(YOUR OBJECTIVE): Go to the line holding "Semantic segmentation is" in the entries below and write out exactly every line down to and including the line holding "With the advent".

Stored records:

=======

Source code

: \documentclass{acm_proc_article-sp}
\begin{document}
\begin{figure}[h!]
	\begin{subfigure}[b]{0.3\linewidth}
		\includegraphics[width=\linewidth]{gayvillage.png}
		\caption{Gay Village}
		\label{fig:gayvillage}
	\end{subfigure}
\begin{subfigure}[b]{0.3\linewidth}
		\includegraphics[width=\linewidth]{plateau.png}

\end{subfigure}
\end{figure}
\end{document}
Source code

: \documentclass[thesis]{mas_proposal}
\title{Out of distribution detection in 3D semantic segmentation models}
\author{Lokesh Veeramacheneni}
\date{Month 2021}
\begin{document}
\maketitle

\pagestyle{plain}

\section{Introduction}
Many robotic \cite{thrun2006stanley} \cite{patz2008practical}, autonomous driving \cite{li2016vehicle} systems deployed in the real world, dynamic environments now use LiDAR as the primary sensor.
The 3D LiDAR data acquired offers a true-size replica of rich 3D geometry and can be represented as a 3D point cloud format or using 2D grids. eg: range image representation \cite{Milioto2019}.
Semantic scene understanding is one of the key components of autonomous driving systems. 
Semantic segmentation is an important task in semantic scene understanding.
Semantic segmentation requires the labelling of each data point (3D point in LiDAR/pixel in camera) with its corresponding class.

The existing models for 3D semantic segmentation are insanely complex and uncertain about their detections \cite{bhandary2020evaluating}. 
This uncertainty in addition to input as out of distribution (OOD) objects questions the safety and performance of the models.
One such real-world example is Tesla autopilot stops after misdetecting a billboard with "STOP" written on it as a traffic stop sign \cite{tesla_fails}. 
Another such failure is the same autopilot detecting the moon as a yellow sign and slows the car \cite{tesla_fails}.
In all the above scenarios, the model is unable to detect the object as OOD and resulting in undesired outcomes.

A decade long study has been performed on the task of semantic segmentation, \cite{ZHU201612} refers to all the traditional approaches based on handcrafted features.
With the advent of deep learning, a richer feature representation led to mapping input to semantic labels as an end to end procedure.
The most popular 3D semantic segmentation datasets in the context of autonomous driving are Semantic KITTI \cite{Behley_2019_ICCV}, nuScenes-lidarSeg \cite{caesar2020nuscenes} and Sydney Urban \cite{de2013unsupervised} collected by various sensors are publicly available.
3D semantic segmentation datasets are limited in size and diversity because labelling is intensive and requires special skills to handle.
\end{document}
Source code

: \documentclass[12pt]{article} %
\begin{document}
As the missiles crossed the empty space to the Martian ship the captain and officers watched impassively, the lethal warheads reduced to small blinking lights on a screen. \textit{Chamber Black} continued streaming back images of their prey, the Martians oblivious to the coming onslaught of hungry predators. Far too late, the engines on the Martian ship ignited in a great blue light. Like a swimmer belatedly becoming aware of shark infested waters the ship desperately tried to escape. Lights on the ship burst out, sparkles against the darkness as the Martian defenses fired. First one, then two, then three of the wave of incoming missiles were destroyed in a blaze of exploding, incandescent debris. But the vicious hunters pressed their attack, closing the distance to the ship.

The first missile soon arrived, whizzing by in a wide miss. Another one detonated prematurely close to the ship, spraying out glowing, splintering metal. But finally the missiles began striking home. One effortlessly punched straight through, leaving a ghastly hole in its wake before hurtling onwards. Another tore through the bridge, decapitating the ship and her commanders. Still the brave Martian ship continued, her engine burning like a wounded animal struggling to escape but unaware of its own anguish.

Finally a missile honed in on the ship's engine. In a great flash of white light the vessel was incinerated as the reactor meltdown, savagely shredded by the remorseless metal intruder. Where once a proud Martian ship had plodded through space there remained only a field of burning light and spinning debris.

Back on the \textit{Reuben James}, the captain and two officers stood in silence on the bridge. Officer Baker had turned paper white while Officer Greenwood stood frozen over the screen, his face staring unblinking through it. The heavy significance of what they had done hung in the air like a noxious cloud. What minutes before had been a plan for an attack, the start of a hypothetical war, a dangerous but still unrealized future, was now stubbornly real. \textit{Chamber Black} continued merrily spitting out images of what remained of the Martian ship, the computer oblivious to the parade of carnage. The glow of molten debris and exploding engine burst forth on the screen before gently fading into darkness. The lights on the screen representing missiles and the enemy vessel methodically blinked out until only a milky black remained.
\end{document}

=======

(OUTPUT):
Semantic segmentation is an important task in semantic scene understanding.
Semantic segmentation requires the labelling of each data point (3D point in LiDAR/pixel in camera) with its corresponding class.

The existing models for 3D semantic segmentation are insanely complex and uncertain about their detections \cite{bhandary2020evaluating}. 
This uncertainty in addition to input as out of distribution (OOD) objects questions the safety and performance of the models.
One such real-world example is Tesla autopilot stops after misdetecting a billboard with "STOP" written on it as a traffic stop sign \cite{tesla_fails}. 
Another such failure is the same autopilot detecting the moon as a yellow sign and slows the car \cite{tesla_fails}.
In all the above scenarios, the model is unable to detect the object as OOD and resulting in undesired outcomes.

A decade long study has been performed on the task of semantic segmentation, \cite{ZHU201612} refers to all the traditional approaches based on handcrafted features.
With the advent of deep learning, a richer feature representation led to mapping input to semantic labels as an end to end procedure.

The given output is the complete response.